Strawberry Shortcake Cheesecake Sushi Rolls is a fun, no-bake dessert that fuses the creamy richness of cheesecake with the fresh, fruity flavors of strawberry shortcake wrapped in sushi-style rolls. This easy-to-make treat is perfect for warm days, family fun, and impressing guests with a unique presentation.
- Author: Barbara
- Prep Time: 20 minutes
- Cook Time: 0 minutes
- Total Time: 1 hour 20 minutes
- Yield: 12 servings
- Category: Dessert
- Method: No-Bake
- Cuisine: Fusion
- Diet: Gluten Free
Cheesecake Filling
- Cream Cheese – 8 ounces, softened
- Powdered Sugar – 1/4 cup
- Vanilla Extract – 1 teaspoon
- Whipped Cream – 1/2 cup
Roll Base
- Sponge Cake Sheet – 1 large sheet (approx. 9×13 inches)
Filling & Topping
- Strawberries – 1 cup, sliced
- Additional Whipped Cream for garnish (optional)
- Powdered Sugar for dusting (optional)
- Crushed Graham Crackers for topping (optional)
- Prepare the Cheesecake Filling: In a large bowl, beat the softened cream cheese, powdered sugar, and vanilla extract until smooth and creamy. Gently fold in the whipped cream until well combined to create a light, fluffy cheesecake mixture.
- Lay Out the Sponge Cake Sheet: Place the sponge cake sheet flat on a clean surface or on a bamboo sushi rolling mat lined with plastic wrap, ensuring the cake sheet is smooth and ready for filling.
- Spread the Filling Evenly: Using an offset spatula or the back of a spoon, evenly spread the cheesecake filling thinly over the sponge cake sheet, leaving about a half-inch border around the edges to prevent overflow during rolling.
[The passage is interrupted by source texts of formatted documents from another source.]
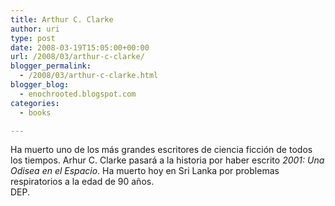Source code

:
 ```yaml
---
title: Arthur C. Clarke
author: uri
type: post
date: 2008-03-19T15:05:00+00:00
url: /2008/03/arthur-c-clarke/
blogger_permalink:
  - /2008/03/arthur-c-clarke.html
blogger_blog:
  - enochrooted.blogspot.com
categories:
  - books

---
```

Ha muerto uno de los más grandes escritores de ciencia ficción de todos los tiempos. Arhur C. Clarke pasará a la historia por haber escrito <span style="font-style:italic;">2001: Una Odisea en el Espacio</span>. Ha muerto hoy en Sri Lanka por problemas respiratorios a la edad de 90 años.  
DEP. 

<div class="blogger-post-footer">
  <img width='1' height='1' />
</div>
- Add Fresh Strawberries: Arrange the sliced strawberries in a single layer over the filling, focusing them toward one edge of the cake sheet to facilitate rolling.
- Roll and Chill: Starting from the strawberry-covered edge, carefully but firmly roll the sponge cake sheet into a tight sushi roll. Wrap the roll tightly in plastic wrap and refrigerate for at least one hour to set and meld the flavors.
- Slice and Serve: After chilling, use a sharp knife dipped in hot water (wiped between slices) to cut the roll into bite-sized pieces. Arrange on a serving plate and garnish as desired.
Notes
- Use room temperature cream cheese to ensure smooth, lump-free filling.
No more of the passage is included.